Relational schema

The Merkle DAG of the Software Heritage archive is encoded in the dataset as a set of relational tables. A simplified view of the corresponding database schema is shown here:

../../_images/dataset-schema.svg

This page documents the details of the schema.

Note: To limit abuse, some columns containing personal information are pseudonimized in the dataset using a hash algorithm. Individual authors may be retrieved by querying the Software Heritage API.

  • content: contains information on the contents stored in the archive.

    • sha1 (string): the SHA-1 of the content (hexadecimal)

    • sha1_git (string): the Git SHA-1 of the content (hexadecimal)

    • sha256 (string): the SHA-256 of the content (hexadecimal)

    • blake2s256 (bytes): the BLAKE2s-256 of the content (hexadecimal)

    • length (integer): the length of the content

    • status (string): the visibility status of the content

  • skipped_content: contains information on the contents that were not archived for various reasons.

    • sha1 (string): the SHA-1 of the skipped content (hexadecimal)

    • sha1_git (string): the Git SHA-1 of the skipped content (hexadecimal)

    • sha256 (string): the SHA-256 of the skipped content (hexadecimal)

    • blake2s256 (bytes): the BLAKE2s-256 of the skipped content (hexadecimal)
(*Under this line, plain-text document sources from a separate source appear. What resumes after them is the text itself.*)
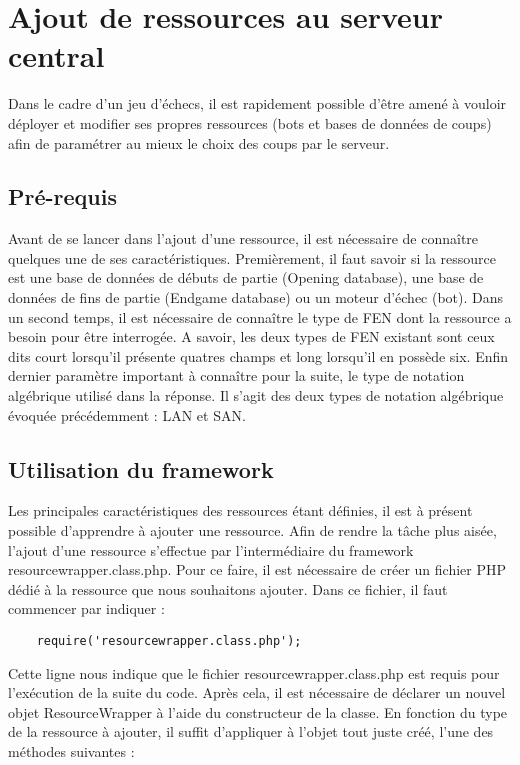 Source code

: \documentclass[a4paper,11pt]{article}
\begin{document}
\section{Ajout de ressources au serveur central}
Dans le cadre d'un jeu d'échecs, il est rapidement possible d'être amené à vouloir déployer et modifier ses propres ressources (bots et bases de données de coups) afin de paramétrer au mieux le choix des coups par le serveur.
        

\subsection{Pré-requis}
Avant de se lancer dans l'ajout d'une ressource, il est nécessaire de connaître quelques une de ses caractéristiques.
Premièrement, il faut savoir si la ressource est une base de données de débuts de partie (Opening database), une base de données de fins de partie (Endgame database) ou un moteur d'échec (bot).
Dans un second temps, il est nécessaire de connaître le type de FEN dont la ressource a besoin pour être interrogée.
A savoir, les deux types de FEN existant sont ceux dits court lorsqu'il présente quatres champs et long lorsqu'il en possède six.
Enfin dernier paramètre important à connaître pour la suite, le type de notation algébrique utilisé dans la réponse.
Il s'agit des deux types de notation algébrique évoquée précédemment : LAN et SAN.
	
     
\subsection{Utilisation du framework}
Les principales caractéristiques des ressources étant définies, il est à présent possible d'apprendre à ajouter une ressource.
Afin de rendre la tâche plus aisée, l'ajout d'une ressource s'effectue par l'intermédiaire du framework resourcewrapper.class.php.
Pour ce faire, il est nécessaire de créer un fichier PHP dédié à la ressource que nous souhaitons ajouter.
Dans ce fichier, il faut commencer par indiquer : 
	\begin{lstlisting}
	require('resourcewrapper.class.php');
	\end{lstlisting} 
	Cette ligne nous indique que le fichier resourcewrapper.class.php est requis pour l'exécution de la suite du code. Après cela, il est nécessaire de déclarer un nouvel objet ResourceWrapper à l'aide du constructeur de la classe. En fonction du type de la ressource à ajouter, il suffit d'appliquer à l'objet tout juste créé, l'une des méthodes suivantes :
\end{document}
    • length (integer): the length of the skipped content

    • status (string): the visibility status of the skipped content

    • reason (string): the reason why the content was skipped

  • directory: contains the directories stored in the archive.

    • id (string): the intrinsic hash of the directory (hexadecimal), recursively computed with the Git SHA-1 algorithm

  • directory_entry: contains the entries in directories.

    • directory_id (string): the Git SHA-1 of the directory containing the entry (hexadecimal).

    • name (bytes): the name of the file (basename of its path)

    • type (string): the type of object the branch points to (either revision, directory or content).

    • target (string): the Git SHA-1 of the object this entry points to (hexadecimal).

    • perms (integer): the permissions of the object

  • revision: contains the revisions stored in the archive.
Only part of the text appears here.